Wednesday, June 4, 2008


The internet has become the virtual cedar tavern for "beat" enthusiasts. As an abstract expressionist with roots in process oriented painting, who believes the pop movement in art and music cut the beat artists, writers and musicians off at the knees, I am reassured everyday genuine artists still exist beneath the commercial bubble of factory manufactured art disguised as fine art.

Read Eric Ernst on East End Art Scene. This article about the current east end art scene gives emerging artists hope in a world of collectors seeking blue chip art of modern masters. He has encouraging words for the local art scene. I would expect nothing less of the decendant of Max and Jimmy Ernst.

Ernst is an artist as well a writer. He was born in Norwalk, Connecticut in 1956 into a family of some notoriety in the art world. Originally intent on avoiding any direct involvement in the arts himself, he graduated from George Washington University with a B.A. in Japanese Studies followed by an all-but-completed M.A. in the same subject from the University of Michigan (to this day he insists the actual writing of the master’s thesis should just be considered a minor formality).

In between these academic respites, he lived in Japan working as an apprentice to a Japanese woodblock artist, studied Zen meditation, and was employed as a disc jockey at a Tokyo radio station under the pseudonym of “Reckless Eric, The Mad Artist of the Airwaves”. More importantly, his studies there were to later imbue his work with varied elements of Japanese and Oriental aesthetics in terms of coloration and concepts of rhythm and asymmetry in design.
Further incorporating aspects highlighting the geometric purity of the Russian avant-garde and the later Bauhaus artists, he was also influenced by his father, Jimmy Ernst’s, approach to crisp, linear compositional structure. In addition, the works are also inspired by aspects of harmony and movement drawn from disparate musical sources such as Thelonious Monk, Miles Davis, Igor Stravinsky, and Frank Zappa. Structurally arranging the works to be viewed as small scale architectonic spaces, Ernst recently has begun incorporating elements of representational imagery into his constructions.

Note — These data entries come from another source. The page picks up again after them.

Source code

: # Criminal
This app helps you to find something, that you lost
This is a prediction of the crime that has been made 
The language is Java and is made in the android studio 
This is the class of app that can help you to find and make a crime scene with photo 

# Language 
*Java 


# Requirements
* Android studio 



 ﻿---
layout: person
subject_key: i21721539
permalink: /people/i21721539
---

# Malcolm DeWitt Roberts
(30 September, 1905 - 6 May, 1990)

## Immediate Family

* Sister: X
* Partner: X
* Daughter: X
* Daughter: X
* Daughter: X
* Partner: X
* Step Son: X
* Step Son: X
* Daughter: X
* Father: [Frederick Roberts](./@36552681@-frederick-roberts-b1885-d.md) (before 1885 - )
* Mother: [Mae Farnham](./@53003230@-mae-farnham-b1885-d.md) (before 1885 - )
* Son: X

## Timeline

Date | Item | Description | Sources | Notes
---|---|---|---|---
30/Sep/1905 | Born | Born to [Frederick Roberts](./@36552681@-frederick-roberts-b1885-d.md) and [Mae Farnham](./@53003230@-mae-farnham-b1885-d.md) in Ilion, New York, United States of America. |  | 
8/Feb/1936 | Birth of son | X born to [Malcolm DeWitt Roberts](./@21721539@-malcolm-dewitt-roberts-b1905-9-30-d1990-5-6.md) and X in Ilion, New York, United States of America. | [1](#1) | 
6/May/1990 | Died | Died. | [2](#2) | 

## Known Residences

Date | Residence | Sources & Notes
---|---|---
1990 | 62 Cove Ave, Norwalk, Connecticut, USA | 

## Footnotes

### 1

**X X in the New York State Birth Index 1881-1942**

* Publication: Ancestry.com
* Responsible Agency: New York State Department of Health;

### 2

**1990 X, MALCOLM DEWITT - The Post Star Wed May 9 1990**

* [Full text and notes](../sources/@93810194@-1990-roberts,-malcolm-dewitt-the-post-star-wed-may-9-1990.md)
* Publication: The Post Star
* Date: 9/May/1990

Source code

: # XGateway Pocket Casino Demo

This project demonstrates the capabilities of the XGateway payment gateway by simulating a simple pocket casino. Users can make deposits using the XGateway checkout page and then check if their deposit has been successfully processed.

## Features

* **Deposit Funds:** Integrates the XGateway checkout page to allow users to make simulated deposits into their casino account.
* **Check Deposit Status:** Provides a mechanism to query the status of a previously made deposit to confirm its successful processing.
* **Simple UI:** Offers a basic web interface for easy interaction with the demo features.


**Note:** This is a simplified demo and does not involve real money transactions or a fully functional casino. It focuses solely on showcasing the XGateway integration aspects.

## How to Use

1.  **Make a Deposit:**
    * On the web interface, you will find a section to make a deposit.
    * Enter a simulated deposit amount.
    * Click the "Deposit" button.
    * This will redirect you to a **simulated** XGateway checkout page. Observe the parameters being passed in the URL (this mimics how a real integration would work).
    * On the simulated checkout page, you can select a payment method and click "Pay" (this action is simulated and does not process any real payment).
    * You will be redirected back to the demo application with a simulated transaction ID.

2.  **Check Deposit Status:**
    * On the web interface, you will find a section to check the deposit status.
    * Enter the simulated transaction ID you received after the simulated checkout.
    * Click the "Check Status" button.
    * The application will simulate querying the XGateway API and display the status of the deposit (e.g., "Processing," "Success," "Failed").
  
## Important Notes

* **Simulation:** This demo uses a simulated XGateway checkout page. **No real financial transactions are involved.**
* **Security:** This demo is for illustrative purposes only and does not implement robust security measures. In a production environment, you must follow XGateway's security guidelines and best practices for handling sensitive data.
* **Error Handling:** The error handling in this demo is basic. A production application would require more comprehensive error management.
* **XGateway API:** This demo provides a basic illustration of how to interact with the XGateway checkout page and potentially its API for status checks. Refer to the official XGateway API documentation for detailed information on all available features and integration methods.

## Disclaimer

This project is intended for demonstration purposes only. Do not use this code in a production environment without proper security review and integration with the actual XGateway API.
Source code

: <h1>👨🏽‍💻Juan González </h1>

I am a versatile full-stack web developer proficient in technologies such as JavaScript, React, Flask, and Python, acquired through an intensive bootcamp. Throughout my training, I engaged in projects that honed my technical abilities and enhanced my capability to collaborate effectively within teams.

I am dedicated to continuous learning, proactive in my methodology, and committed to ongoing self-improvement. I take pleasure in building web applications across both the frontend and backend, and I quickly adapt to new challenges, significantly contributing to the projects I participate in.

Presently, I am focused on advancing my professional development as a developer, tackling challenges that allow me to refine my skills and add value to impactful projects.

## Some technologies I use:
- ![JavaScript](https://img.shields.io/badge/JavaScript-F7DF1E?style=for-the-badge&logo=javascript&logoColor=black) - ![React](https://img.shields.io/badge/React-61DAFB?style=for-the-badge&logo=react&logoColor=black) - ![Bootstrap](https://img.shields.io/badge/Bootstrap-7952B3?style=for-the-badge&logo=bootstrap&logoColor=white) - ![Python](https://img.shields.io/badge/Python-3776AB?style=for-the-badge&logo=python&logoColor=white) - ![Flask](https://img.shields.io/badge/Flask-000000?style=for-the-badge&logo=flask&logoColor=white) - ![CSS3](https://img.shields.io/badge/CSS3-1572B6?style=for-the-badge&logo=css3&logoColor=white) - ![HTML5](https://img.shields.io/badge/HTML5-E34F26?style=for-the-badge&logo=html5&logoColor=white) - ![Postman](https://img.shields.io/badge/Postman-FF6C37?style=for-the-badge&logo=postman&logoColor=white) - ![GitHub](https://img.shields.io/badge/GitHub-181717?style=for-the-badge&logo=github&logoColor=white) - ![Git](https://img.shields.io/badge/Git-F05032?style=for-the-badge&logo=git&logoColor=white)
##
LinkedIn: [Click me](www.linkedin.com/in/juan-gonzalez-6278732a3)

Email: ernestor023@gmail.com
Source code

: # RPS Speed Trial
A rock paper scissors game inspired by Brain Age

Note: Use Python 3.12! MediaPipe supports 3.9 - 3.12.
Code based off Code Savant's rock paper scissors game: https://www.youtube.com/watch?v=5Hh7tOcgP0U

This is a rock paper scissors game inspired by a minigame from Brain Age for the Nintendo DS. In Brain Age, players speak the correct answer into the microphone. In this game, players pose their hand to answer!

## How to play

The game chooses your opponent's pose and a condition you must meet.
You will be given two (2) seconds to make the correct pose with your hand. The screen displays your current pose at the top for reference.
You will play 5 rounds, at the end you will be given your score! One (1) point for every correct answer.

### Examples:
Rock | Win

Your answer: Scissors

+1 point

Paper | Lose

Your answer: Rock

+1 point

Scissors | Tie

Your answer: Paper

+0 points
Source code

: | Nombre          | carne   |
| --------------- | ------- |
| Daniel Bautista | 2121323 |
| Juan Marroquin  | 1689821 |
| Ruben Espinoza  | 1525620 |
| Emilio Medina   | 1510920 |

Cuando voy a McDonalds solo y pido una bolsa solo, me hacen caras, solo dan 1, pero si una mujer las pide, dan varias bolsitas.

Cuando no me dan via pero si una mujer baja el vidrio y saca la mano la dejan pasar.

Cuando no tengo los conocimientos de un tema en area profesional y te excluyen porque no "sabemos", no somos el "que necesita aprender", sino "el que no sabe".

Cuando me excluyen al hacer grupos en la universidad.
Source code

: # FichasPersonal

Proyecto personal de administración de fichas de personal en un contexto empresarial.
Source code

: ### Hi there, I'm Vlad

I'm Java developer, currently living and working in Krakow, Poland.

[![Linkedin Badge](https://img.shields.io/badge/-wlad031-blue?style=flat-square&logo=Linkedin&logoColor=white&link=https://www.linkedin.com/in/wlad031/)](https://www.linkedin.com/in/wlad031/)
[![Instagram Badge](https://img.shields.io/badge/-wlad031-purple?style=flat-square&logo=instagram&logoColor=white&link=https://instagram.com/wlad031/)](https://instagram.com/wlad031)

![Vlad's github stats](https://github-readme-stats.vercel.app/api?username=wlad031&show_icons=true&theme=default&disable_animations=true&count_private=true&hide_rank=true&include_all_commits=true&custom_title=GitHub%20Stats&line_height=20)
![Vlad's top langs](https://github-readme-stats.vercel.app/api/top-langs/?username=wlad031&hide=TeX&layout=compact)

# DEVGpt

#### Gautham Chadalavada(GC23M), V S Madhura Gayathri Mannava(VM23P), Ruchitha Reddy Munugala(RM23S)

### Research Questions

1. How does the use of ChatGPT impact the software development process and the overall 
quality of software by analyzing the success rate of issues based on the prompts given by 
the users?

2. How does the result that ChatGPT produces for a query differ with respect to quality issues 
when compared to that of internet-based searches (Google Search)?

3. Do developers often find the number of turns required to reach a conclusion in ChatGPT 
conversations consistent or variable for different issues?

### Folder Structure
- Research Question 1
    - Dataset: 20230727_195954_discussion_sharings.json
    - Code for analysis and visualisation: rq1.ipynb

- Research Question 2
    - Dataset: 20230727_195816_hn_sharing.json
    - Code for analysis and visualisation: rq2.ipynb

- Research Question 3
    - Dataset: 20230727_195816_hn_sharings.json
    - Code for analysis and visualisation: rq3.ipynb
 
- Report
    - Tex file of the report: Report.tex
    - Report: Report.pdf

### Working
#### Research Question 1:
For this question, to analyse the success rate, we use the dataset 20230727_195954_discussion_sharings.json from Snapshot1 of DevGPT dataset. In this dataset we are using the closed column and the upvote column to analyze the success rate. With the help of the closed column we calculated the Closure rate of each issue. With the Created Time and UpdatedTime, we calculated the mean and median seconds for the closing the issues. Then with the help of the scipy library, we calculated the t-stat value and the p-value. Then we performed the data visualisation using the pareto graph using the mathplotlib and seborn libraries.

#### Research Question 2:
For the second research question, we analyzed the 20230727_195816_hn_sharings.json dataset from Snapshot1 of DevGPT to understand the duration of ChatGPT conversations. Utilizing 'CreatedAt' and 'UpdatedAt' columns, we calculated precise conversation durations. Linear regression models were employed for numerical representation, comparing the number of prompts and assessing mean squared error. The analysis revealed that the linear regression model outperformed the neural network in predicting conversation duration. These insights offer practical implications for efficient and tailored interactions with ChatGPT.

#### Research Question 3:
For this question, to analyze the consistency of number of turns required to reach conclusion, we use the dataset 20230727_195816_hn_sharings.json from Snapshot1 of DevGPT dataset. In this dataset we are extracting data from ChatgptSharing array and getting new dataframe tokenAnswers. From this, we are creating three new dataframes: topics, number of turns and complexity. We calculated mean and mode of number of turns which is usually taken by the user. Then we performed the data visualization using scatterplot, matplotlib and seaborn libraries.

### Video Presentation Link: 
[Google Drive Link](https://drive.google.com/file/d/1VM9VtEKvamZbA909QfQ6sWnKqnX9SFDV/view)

These serve to create an interaction of forms, shapes, and colors that, mixed with musical and harmonic elements, conjure a more immediate narrative and strive to transcend the limits of pure geometric abstraction.
Amy Ernst
My works are an extension of my hands emerging from the subjective dreams. Trying to coax the unconscious into reality, that reality seems to always remain a mystery. Like Andre Breton, author of the Surrealist Manifesto of 1924, I believe in a Future Resolution of two states on mind, one is dream, and the other one is the reality. Although these states appear to be contradictory by nature, they merge and become an absolute. Amy Ernst

Eric's sister Amy Ernst is an accomplished painter as well. In an interview with Hamptons.com she said, "My father listened to jazz or classical music while he worked, whereas, I listen to Indian or Renaissance music." It's interesting how many painters are moved by music.

I missed Amy at Truman Marquez' ConTemplate opening but saw she was there from the footage of the filmed performance. I'm working on a documentary with Marquez and will have it available soon. Amy, if you're looking, I'd love your comments on the performance!